Psalm 119: 89-92

“Forever, O Lord, your word is firmly fixed in the heavens. Your faithfulness endures to all generations; you have established the earth, and it stands fast. By your appointment they stand this day, for all things are your servants. If your law had not been my delight, I would have perished in my affliction.”

 

Proverbs 13:12

“Hope deferred makes the heart sick, but a desire fulfilled is a tree of life.”

 

So many of us are desperate for a miracle. We need healing for relationships, healing for our families, healing for our minds, healing for our bodies. We know God is a God of miracles and that he is able to do the impossible. We muster up every ounce of faith and place those deep, raw places at God’s feet and ask him to intervene. When it happens, when we see those prayers answered, oh the joy! But when we don’t see our prayers answered in the way we had hoped, when the answer is yet unseen, or the healing does not happen on this side of Heaven, what do we do with that? We know healing is for today and yet we don’t see it happen every time. I cannot give a definitive answer to the why, but as one who has experienced a lot of loss: the loss of a marriage, the loss of a home, the loss of dreams, praying for the healing of a child for decades, to name a few….I can still tell you God is extravagantly good, loving, faithful, and trustworthy even though many of my prayers have not been answered in the way I had hoped and still hope for. 

I remember one time, I took my then 5-year-old son to a service designated to pray for people to be healed. His feet were twisted from cerebral palsy and he had never been able to wear normal kid shoes. At the time he had to wear a big stiff belt around his waist that had powerful cables on either side going down to his bulky orthotics. The cables would pull his feet into a position where he could ambulate without damaging his ankles. My heart’s cry was to see him walk and run and climb and jump around without any limitations. I had been in a deep time of intercession and fasting for him. My faith was so high that before going to the meeting, I went to the store and bought him a pair of “normal kids” shoes, even though money was tight. He was prayed for by many people that night, and many others since, yet there was nothing I could see in the natural that had changed. I went home disappointed, frustrated, and angry. As I circled through all my emotions over the days following, bringing them honestly and unfiltered to the Lord (code for a major temper tantrum with God), I could feel his deep love and compassion. He just let me get it all out and began to minister to me. He reminded me that he loved me and he loved my son, so much more than I ever could.

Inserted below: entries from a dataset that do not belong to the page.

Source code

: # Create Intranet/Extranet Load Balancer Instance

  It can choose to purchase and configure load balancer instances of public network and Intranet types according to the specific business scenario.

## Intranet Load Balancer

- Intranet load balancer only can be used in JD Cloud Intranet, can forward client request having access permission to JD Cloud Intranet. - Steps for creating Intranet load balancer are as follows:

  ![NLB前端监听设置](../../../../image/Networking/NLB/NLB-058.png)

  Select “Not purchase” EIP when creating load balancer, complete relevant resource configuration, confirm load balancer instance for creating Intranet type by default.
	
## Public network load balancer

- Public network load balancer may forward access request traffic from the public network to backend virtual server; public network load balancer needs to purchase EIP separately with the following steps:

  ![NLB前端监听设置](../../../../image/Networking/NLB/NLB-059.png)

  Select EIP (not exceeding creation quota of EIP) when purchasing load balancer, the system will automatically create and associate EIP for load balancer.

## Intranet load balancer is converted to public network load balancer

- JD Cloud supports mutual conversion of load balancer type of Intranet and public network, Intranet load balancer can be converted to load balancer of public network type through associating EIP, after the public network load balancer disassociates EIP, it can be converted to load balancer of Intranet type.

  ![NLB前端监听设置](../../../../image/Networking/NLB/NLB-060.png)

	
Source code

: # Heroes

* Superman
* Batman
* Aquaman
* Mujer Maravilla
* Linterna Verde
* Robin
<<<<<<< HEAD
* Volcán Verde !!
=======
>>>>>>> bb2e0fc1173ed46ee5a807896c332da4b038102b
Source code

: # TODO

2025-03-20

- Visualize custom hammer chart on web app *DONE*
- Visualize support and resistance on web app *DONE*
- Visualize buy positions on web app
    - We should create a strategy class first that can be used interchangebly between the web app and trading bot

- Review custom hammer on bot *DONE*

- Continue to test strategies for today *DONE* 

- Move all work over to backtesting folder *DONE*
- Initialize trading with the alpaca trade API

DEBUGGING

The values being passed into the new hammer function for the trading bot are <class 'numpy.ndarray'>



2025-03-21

He reminded me that he chose me and equipped me to walk this journey out in my faith and as a mom to this child. My requests weren’t answered in the way I wanted, but I got to experience a loving Father who sees me and my circumstances in ways I cannot. 

God meets us in the process. Suffering and grief are painful and yet God promises to use all things together for the good of those who love him. He promises if we do not grow weary in doing what is right, we will reap a good reward. He promises that those who wait upon the Lord, he will renew their strength. He says he will never leave us or forsake us and that he is near to the brokenhearted. We have promise upon promise in the “no” and “not yet”. Just because we haven’t seen it, doesn’t mean we won’t. I know that whether I see my son healed on earth or in heaven, it will bring glory to God. I know I cannot give up hoping for the impossible. I know God can do it. When he does, it will not just be a miracle for my son and our family, but for the hundreds and hundreds of people who have prayed with me. I will endlessly risk disappointment with faith. And when my heart breaks, God brings just what I need if I open myself up to him. If he does it for me, he will do it for you. Will you risk with me?

 

Listening Prayer: 

Holy Spirit what areas of disappointment, pain, or grief have I been withholding from you? How do you want to minister to my heart today? What am I carrying that you want me to hand back to you in my pain?

Prayer: 

Lord, I confess that I don’t understand why healing doesn’t always happen. I confess that I have been hurt, disappointed and confused. Today, I choose to give you my grief, my pain, my disappointment, and my anger. Help me to heal as I release my big emotions to you. When the time is right, give me the courage to walk in faith and trust in you. Open my eyes to see how you have been with me and for me, through it all. Your word says you work all things together for the good of those who love you. Lord, help me to see your good through the pain, help me to sense your love and your presence. Help me to draw near to you as you wrap your arms around me. In Jesus’ name, Amen.

 

Resource: Bible Verses For When Healing Doesn’t Happen Now

Psalm 34:17-19

“When the righteous cry for help, the Lord hears and delivers them out of all their troubles. The Lord is near to the brokenhearted and saves the crushed in spirit. Many are the afflictions of the righteous, but the Lord delivers him out of them all.”

 

Psalm 56:8

You have kept count of my tossings; put my tears in your bottle. Are they not in your book?”

 

Isaiah 40:29-31

He gives power to the faint, and to him who has no might he increases strength. Even youths shall faint and be weary, and young men shall fall exhausted; but they who wait for the Lord shall renew their strength; they shall mount up with wings like eagles; they shall run and not be weary; they shall walk and not faint.”